All told, we should expect very little on employment from the executive branch over the next three years.  Why?  Mainly because Obama’s problem is the same one many Republicans have had – he is just too beholden to others in his party and has not found the courage to break free from them.  If he wants to make jobs an overriding or even truly major priority, why is he pushing for a higher minimum wage?  If American energy positions are important to him, then why doesn’t he approve the Keystone pipeline?  If he sincerely wants to put Americans back to work, then why is he getting stuck with non-solutions such as training for jobs that don’t exist, and conflicting and peripheral issues like ending alleged overall sex discrimination?  What, if anything, will he give up to get what he wants?

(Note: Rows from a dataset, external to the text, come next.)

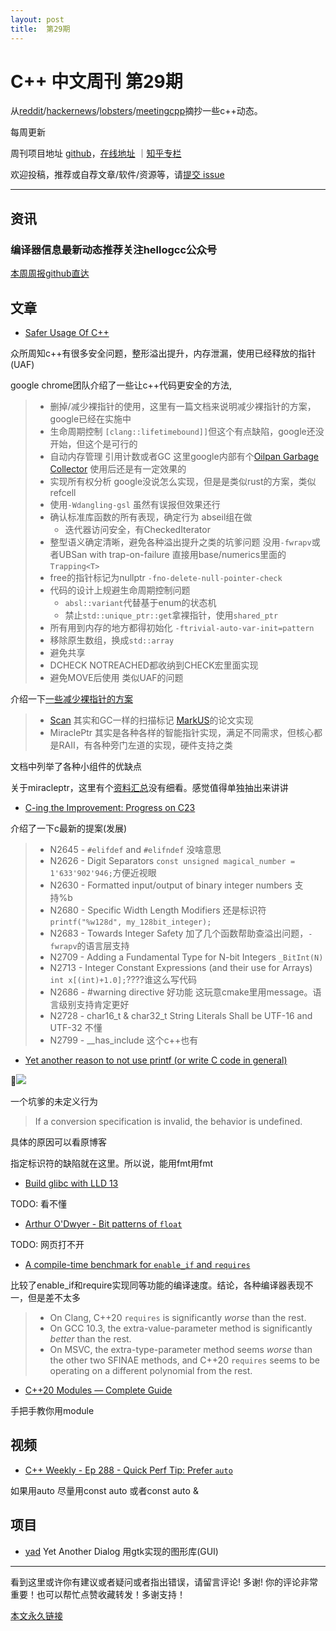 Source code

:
 ```yaml
---
layout: post
title:  第29期
---
```


# C++ 中文周刊 第29期



从[reddit](https://www.reddit.com/r/cpp/)/[hackernews](https://news.ycombinator.com/)/[lobsters](https://lobste.rs/)/[meetingcpp](https://www.meetingcpp.com/blog/blogroll/items/Meeting-Cpp-Blogroll-297.html)摘抄一些c++动态。

每周更新

周刊项目地址 [github](https://github.com/wanghenshui/cppweeklynews)，[在线地址](https://wanghenshui.github.io/cppweeklynews/) ｜[知乎专栏](https://www.zhihu.com/column/jieyaren)

欢迎投稿，推荐或自荐文章/软件/资源等，请[提交 issue](https://github.com/wanghenshui/cppweeklynews/issues)

---

## 资讯

###  编译器信息最新动态推荐关注hellogcc公众号

[本周周报github直达](https://github.com/hellogcc/osdt-weekly/blob/master/weekly/2021-09-08.md)

## 文章

- [Safer Usage Of C++](https://docs.google.com/document/d/e/2PACX-1vRZr-HJcYmf2Y76DhewaiJOhRNpjGHCxliAQTBhFxzv1QTae9o8mhBmDl32CRIuaWZLt5kVeH9e9jXv/pub)

众所周知c++有很多安全问题，整形溢出提升，内存泄漏，使用已经释放的指针(UAF)

google chrome团队介绍了一些让c++代码更安全的方法,

> - 删掉/减少裸指针的使用，这里有一篇文档来说明减少裸指针的方案，google已经在实施中
> - 生命周期控制 `[clang::lifetimebound]]`但这个有点缺陷，google还没开始，但这个是可行的
> - 自动内存管理 引用计数或者GC 这里google内部有个[Oilpan Garbage Collector](https://bugs.chromium.org/p/pdfium/issues/detail?id=1563) 使用后还是有一定效果的
> - 实现所有权分析 google没说怎么实现，但是是类似rust的方案，类似refcell
> - 使用`-Wdangling-gsl` 虽然有误报但效果还行
> - 确认标准库函数的所有表现，确定行为 abseil组在做
>   - 迭代器访问安全，有CheckedIterator
> - 整型语义确定清晰，避免各种溢出提升之类的坑爹问题 没用`-fwrapv`或者UBSan with trap-on-failure  直接用base/numerics里面的`Trapping<T>`
> - free的指针标记为nullptr `-fno-delete-null-pointer-check`
> - 代码的设计上规避生命周期控制问题
>   - `absl::variant`代替基于enum的状态机
>   - 禁止`std::unique_ptr::get`拿裸指针，使用`shared_ptr`
> - 所有用到内存的地方都得初始化 `-ftrivial-auto-var-init=pattern`
> - 移除原生数组，换成`std::array`
> - 避免共享
> - DCHECK NOTREACHED都收纳到CHECK宏里面实现
> - 避免MOVE后使用 类似UAF的问题



介绍一下[一些减少裸指针的方案](https://docs.google.com/document/d/1qsPh8Bcrma7S-5fobbCkBkXWaAijXOnorEqvIIGKzc0/edit#heading=h.j7d3wg2h6goh)

> - [Scan](https://source.chromium.org/chromium/chromium/src/+/master:base/allocator/partition_allocator/starscan/README.md) 其实和GC一样的扫描标记 [MarkUS](https://www.cl.cam.ac.uk/~tmj32/papers/docs/ainsworth20-sp.pdf)的论文实现
> - MiraclePtr 其实是各种各样的智能指针实现，满足不同需求，但核心都是RAII，有各种旁门左道的实现，硬件支持之类

文档中列举了各种小组件的优缺点

关于miracleptr，这里有个[资料汇总](https://docs.google.com/document/d/1pnnOAIz_DMWDI4oIOFoMAqLnf_MZ2GsrJNb_dbQ3ZBg/edit)没有细看。感觉值得单独抽出来讲讲

- [C-ing the Improvement: Progress on C23](https://thephd.dev/c-the-improvements-june-september-virtual-c-meeting)

介绍了一下c最新的提案(发展)

> - N2645 - `#elifdef` and `#elifndef` 没啥意思
> -  N2626 - Digit Separators `const unsigned magical_number = 1'633'902'946;`方便近视眼
> - N2630 - Formatted input/output of binary integer numbers 支持%b
> - N2680 - Specific Width Length Modifiers 还是标识符`printf("%w128d", my_128bit_integer);`
> - N2683 - Towards Integer Safety 加了几个函数帮助查溢出问题，`-fwrapv`的语言层支持
> - N2709 - Adding a Fundamental Type for N-bit Integers `_BitInt(N)`
> - N2713 - Integer Constant Expressions (and their use for Arrays) `int x[(int)+1.0];`????谁这么写代码
> - N2686 - #warning directive 好功能 这玩意cmake里用message。语言级别支持肯定更好
> - N2728 - char16_t & char32_t String Literals Shall be UTF-16 and UTF-32 不懂
> - N2799 - __has_include 这个c++也有

- [Yet another reason to not use printf (or write C code in general)](https://belaycpp.com/2021/08/31/yet-another-reason-to-not-use-printf-or-write-c-code-in-general/)

![](https://pbs.twimg.com/media/E9zxFEfUYAIv9-B?format=jpg&name=medium)

一个坑爹的未定义行为

> If a conversion specification is invalid, the behavior is undefined.

具体的原因可以看原博客

指定标识符的缺陷就在这里。所以说，能用fmt用fmt

- [Build glibc with LLD 13    ](https://maskray.me/blog/2021-09-05-build-glibc-with-lld)

TODO: 看不懂

- [Arthur O'Dwyer - Bit patterns of `float`](https://quuxplusone.github.io/blog/2021/09/05/float-format/)

TODO: 网页打不开

- [A compile-time benchmark for `enable_if` and `requires`](https://quuxplusone.github.io/blog/2021/09/04/enable-if-benchmark/)

比较了enable_if和require实现同等功能的编译速度。结论，各种编译器表现不一，但是差不太多

> - On Clang, C++20 `requires` is significantly *worse* than the rest.
> - On GCC 10.3, the extra-value-parameter method is significantly *better* than the rest.
> - On MSVC, the extra-type-parameter method seems *worse* than the other two SFINAE methods,  and C++20 `requires` seems to be operating on a different polynomial from the rest.

- [C++20 Modules — Complete Guide](https://medium.com/@happy.cerberus/c-20-modules-complete-guide-ae741ddbae3d)

手把手教你用module



## 视频

- [C++ Weekly - Ep 288 - Quick Perf Tip: Prefer `auto` ](https://www.youtube.com/watch?v=PJ-byW33-Hs)

如果用auto 尽量用const auto 或者const auto &

## 项目

- [yad](https://github.com/v1cont/yad) Yet Another Dialog 用gtk实现的图形库(GUI)

---

看到这里或许你有建议或者疑问或者指出错误，请留言评论! 多谢!  你的评论非常重要！也可以帮忙点赞收藏转发！多谢支持！

[本文永久链接](https://wanghenshui.github.io/cppweeklynews/posts/029.html)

Barack Obama is a very successful politician.  He knows it is important to give people the impression that he cares about them and their problems.  That is his job, and, indeed, there was something for everybody to agree with on Tuesday.  But that doesn’t mean we need to believe anything substantive about the issue of not enough employment, or anything else for that matter, is on the way. 

America is going nowhere on jobs.  Barring a collective Washington epiphany about the permanence of the crisis, that will not change for over 1,000 days.  Our next president may or may not be better.  Whether Republican, Democrat, or something else, he or she will have ample opportunity to address the largest personal prosperity-related crisis the country has faced since the Industrial Revolution.  However, to do that, as Obama’s comments underscored this week, neither party’s ideas alone will even come close, and our current president won’t either.